• Stored data entries:
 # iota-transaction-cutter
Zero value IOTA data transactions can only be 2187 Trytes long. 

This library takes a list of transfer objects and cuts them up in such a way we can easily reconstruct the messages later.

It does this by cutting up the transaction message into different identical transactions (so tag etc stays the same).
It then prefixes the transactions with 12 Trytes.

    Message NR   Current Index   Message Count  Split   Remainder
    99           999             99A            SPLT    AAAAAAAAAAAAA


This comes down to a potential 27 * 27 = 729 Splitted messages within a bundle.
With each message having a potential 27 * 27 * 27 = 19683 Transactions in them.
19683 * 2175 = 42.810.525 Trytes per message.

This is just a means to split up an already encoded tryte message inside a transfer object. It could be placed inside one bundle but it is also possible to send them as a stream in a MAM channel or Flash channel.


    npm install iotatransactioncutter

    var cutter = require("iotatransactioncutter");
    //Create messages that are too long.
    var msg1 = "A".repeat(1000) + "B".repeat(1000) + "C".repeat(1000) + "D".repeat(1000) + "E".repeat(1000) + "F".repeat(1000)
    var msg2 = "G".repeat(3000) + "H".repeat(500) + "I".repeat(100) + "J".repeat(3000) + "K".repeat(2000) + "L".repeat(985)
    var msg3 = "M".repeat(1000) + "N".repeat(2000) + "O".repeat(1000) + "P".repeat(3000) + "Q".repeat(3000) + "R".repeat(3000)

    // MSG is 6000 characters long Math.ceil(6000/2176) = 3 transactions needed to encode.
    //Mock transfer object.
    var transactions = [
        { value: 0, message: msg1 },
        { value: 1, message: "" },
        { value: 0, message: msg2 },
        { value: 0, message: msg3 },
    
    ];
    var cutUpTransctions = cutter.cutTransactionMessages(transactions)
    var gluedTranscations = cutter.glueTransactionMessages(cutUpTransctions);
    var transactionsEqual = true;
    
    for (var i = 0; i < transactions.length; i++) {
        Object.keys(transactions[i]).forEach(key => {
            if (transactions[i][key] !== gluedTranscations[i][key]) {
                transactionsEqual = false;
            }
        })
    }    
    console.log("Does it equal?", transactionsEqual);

• The problem: Every line of the data above that contains the word "iotatransactioncutter" should be counted; please give the total alone.

• Solution to the problem: 2